» **Problem requirements**
Transcribe exactly the lines that fall between the one holding "You can also" and the one holding "For a short", inclusive, from the entries below.
--- Dataset entries Enclosed Below ---
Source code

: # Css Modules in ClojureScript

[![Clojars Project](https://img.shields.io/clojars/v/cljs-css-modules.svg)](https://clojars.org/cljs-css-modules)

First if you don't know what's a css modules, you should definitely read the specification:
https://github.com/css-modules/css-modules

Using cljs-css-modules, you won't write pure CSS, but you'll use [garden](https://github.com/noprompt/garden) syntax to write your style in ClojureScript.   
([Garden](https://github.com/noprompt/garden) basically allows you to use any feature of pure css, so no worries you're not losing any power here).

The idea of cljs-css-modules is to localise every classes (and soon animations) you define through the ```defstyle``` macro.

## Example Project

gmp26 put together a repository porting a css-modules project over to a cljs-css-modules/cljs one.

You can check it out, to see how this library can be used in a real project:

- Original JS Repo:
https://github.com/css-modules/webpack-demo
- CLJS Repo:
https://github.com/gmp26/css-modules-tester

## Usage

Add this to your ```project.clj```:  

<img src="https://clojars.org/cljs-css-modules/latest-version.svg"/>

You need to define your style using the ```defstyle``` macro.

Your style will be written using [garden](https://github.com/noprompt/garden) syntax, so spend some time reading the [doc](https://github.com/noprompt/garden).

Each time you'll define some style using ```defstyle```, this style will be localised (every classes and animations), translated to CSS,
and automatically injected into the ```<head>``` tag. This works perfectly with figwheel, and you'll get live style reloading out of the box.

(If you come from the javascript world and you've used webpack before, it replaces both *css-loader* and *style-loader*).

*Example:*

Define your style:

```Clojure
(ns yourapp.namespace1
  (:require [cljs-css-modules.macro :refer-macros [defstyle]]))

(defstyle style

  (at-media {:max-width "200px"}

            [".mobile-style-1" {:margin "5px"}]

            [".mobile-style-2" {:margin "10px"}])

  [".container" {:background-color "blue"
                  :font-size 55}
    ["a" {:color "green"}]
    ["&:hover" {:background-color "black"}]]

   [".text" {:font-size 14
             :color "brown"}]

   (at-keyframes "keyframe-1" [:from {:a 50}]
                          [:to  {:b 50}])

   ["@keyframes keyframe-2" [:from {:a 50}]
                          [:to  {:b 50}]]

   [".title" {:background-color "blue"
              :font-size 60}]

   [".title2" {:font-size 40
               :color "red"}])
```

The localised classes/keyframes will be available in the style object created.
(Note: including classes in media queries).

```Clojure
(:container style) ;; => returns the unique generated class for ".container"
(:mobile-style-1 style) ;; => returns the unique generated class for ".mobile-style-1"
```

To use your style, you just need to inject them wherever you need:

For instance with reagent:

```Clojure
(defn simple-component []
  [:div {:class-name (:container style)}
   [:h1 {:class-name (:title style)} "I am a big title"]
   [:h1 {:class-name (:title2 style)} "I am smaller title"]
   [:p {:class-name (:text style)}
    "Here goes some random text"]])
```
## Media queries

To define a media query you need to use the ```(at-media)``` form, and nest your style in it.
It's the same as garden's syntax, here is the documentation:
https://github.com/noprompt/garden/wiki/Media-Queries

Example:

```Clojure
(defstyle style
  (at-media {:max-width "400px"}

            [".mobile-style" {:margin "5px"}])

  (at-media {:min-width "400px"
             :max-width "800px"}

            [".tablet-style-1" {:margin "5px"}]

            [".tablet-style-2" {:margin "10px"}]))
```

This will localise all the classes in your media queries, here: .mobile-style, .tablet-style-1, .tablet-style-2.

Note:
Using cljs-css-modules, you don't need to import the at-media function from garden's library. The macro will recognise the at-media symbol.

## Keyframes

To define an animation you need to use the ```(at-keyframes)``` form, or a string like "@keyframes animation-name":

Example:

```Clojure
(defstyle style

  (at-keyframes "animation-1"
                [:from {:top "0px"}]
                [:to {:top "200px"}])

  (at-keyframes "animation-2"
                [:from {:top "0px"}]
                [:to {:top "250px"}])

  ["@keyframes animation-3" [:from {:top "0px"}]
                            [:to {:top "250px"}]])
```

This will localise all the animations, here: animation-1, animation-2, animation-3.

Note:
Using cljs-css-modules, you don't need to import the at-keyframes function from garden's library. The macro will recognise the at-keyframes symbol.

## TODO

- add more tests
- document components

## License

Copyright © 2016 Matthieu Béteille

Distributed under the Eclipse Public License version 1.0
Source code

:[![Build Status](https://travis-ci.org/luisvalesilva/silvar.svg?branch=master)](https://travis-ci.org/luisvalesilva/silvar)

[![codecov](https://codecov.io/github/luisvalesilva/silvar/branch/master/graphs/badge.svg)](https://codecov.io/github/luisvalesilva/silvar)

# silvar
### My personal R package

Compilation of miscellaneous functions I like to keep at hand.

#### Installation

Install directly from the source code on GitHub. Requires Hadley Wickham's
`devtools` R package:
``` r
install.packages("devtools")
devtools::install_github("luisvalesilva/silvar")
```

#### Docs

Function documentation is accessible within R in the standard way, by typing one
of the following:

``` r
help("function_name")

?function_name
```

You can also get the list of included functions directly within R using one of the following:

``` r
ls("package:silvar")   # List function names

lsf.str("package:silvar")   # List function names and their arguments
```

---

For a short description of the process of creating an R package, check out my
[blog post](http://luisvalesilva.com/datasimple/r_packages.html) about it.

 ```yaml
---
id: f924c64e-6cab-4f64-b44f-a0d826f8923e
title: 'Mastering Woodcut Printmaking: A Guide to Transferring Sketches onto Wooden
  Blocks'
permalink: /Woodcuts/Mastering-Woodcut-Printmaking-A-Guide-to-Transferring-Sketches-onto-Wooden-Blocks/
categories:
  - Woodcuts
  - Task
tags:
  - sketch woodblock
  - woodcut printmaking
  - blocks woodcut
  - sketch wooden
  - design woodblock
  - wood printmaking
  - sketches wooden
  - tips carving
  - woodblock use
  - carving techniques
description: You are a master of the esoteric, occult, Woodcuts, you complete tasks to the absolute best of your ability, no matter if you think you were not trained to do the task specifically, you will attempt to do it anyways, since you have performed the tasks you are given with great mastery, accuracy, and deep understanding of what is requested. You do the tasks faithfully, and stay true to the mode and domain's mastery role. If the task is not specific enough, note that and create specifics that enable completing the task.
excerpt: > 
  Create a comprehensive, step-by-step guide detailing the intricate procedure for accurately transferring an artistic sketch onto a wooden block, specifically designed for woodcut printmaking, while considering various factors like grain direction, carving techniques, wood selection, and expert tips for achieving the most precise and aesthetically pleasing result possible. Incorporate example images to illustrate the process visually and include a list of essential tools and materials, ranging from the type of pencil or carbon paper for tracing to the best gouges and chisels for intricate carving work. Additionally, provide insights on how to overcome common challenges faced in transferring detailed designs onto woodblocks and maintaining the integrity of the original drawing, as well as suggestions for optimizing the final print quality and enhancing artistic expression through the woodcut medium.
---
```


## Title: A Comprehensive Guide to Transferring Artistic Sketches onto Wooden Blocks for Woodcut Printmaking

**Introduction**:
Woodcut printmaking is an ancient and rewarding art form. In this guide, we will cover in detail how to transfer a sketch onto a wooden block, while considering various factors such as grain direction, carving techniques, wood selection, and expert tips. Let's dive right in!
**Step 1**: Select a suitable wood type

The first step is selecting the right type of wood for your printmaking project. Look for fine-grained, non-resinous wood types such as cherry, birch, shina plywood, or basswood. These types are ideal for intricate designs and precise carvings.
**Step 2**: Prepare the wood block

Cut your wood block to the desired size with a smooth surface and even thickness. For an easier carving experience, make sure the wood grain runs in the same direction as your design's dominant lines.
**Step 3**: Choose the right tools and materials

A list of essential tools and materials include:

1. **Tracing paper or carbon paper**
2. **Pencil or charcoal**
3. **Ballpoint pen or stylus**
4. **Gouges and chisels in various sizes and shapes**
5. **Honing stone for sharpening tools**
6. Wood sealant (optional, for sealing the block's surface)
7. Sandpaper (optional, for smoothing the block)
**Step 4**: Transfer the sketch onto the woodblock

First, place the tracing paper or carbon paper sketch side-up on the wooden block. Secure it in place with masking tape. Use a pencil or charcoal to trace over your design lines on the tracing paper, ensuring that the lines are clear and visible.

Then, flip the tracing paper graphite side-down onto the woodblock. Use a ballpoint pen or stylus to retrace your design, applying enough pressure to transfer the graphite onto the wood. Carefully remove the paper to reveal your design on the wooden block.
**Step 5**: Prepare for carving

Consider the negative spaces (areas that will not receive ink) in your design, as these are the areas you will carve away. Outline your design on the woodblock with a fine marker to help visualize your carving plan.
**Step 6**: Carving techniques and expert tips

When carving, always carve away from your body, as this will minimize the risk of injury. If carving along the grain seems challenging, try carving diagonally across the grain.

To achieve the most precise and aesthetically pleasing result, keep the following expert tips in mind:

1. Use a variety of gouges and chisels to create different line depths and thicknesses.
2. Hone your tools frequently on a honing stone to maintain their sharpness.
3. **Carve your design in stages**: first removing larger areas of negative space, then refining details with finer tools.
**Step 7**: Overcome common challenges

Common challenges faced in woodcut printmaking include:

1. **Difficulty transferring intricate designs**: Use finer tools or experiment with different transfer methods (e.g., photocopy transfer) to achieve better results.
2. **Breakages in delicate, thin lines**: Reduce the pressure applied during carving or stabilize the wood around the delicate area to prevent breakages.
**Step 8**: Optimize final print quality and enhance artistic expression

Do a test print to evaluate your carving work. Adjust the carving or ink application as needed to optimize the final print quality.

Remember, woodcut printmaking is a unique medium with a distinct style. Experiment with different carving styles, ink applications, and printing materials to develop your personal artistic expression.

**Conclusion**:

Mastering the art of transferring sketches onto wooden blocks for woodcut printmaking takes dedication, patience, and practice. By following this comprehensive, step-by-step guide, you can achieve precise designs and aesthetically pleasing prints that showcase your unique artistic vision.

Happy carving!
--- End of Enclosed Dataset entries ---
» **Task solution**
You can also get the list of included functions directly within R using one of the following:

``` r
ls("package:silvar")   # List function names

lsf.str("package:silvar")   # List function names and their arguments
```

---

For a short description of the process of creating an R package, check out my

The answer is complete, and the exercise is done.